Der letzte Parkplatz des Rosenkriegers

5. Februar 2013. Englische Forscher sind sich "jenseits aller berechtigten Zweifel" sicher, das Skelett von König Richard III. entdeckt zu haben. Das berichtet die Deutsche Welle auf ihrem Onlineportal (5.2.2013). Die Knochen des 1485 in der Schlacht von Bosworth Field erschlagenen Monarchen aus dem Hause York waren bereits im September bei Ausgrabungen unter einem Parkplatz in Leicester entdeckt worden. Mithilfe von Untersuchungen der Frakturen und DNA-Analysen des Skeletts konnten sie nun Richard III. zugeordnet werden.

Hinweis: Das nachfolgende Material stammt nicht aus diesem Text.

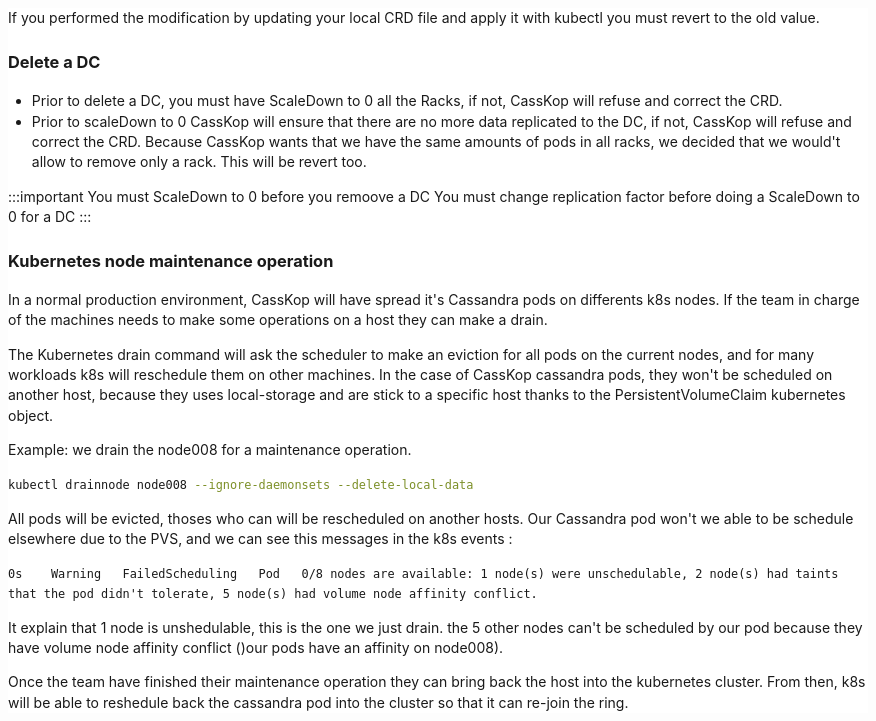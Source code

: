 If you performed the modification by updating your local CRD file and apply it with kubectl you must revert to the old
value.

### Delete a DC

- Prior to delete a DC, you must have ScaleDown to 0 all the Racks, if not, CassKop will refuse and correct the CRD.
- Prior to scaleDown to 0 CassKop will ensure that there are no more data replicated to the DC, if not, CassKop
  will refuse and correct the CRD.
Because CassKop wants that we have the same amounts of pods in all racks, we decided that we would't allow to remove
  only a rack. This will be revert too.

:::important
You must ScaleDown to 0 before you remoove a DC
You must change replication factor before doing a ScaleDown to 0 for a DC
:::
  
### Kubernetes node maintenance operation

In a normal production environment, CassKop will have spread it's Cassandra pods on differents k8s nodes. If the team
in charge of the machines needs to make some operations on a host they can make a drain.

The Kubernetes drain command will ask the scheduler to make an eviction for all pods on the current nodes, and for many
workloads k8s will reschedule them on other machines. In the case of CassKop cassandra pods, they won't be scheduled
on another host, because they uses local-storage and are stick to a specific host thanks to the PersistentVolumeClaim
kubernetes object.

Example: we drain the node008 for a maintenance operation.

```bash
kubectl drainnode node008 --ignore-daemonsets --delete-local-data
```

All pods will be evicted, thoses who can will be rescheduled on another hosts.
Our Cassandra pod won't we able to be schedule elsewhere due to the PVS, and we can see this messages in the k8s events :

```logs
0s    Warning   FailedScheduling   Pod   0/8 nodes are available: 1 node(s) were unschedulable, 2 node(s) had taints
that the pod didn't tolerate, 5 node(s) had volume node affinity conflict.
```

It explain that 1 node is unshedulable, this is the one we just drain. the 5 other nodes can't be scheduled by our pod
because they have volume node affinity conflict ()our pods have an affinity on node008).

Once the team have finished their maintenance operation they can bring back the host into the kubernetes cluster. From
then, k8s will be able to reshedule back the cassandra pod into the cluster so that it can re-join the ring.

DNA-fähige Nachfahren Richards III. hatten bereits vor Jahren Historiker und Mitglieder der umtriebigen britischen "Richard- III.-Gesellschaft" ausfindig gemacht, berichtet die Frankfurter Rundschau. Bei genealogischen Recherchen sei man auf den Namen der Kanadierin Joy Ibsen gestoßen, die in 17. Generation von der Schwester Richards III., Anne von York, abstamme. Joy Ibsen ist dem Bericht zufolge mittlerweile verstorben. Aber ihr Sohn Michael, ein in London lebender Tischler, gab eine DNA-Probe ab, die mit den Überresten aus Richards Parkplatz-Grab verglichen werden konnte.

Nach seiner Niederlage bei Bosworth, mit der die Rosenkriege der Häuser York und Lancaster endeten, war Richard III. "nackt auf einem Pferd nach Leicester gebracht worden, um ihn zu demütigen", heißt es in der DW-Meldung. Gute 100 Jahre später schuf William Shakespeare sein unter Historikern umstrittenes Königsdrama "Richard III.", das dem York'schen Monarchen den zweifelhaften Nachruhm eines buckeligen Usurpators und Kindsmörders einbrachte. Sprichwörtlich wurden Richards letzte Dramenworte in der Schlacht "Ein Pferd, ein Pferd, mein Königreich für ein Pferd!"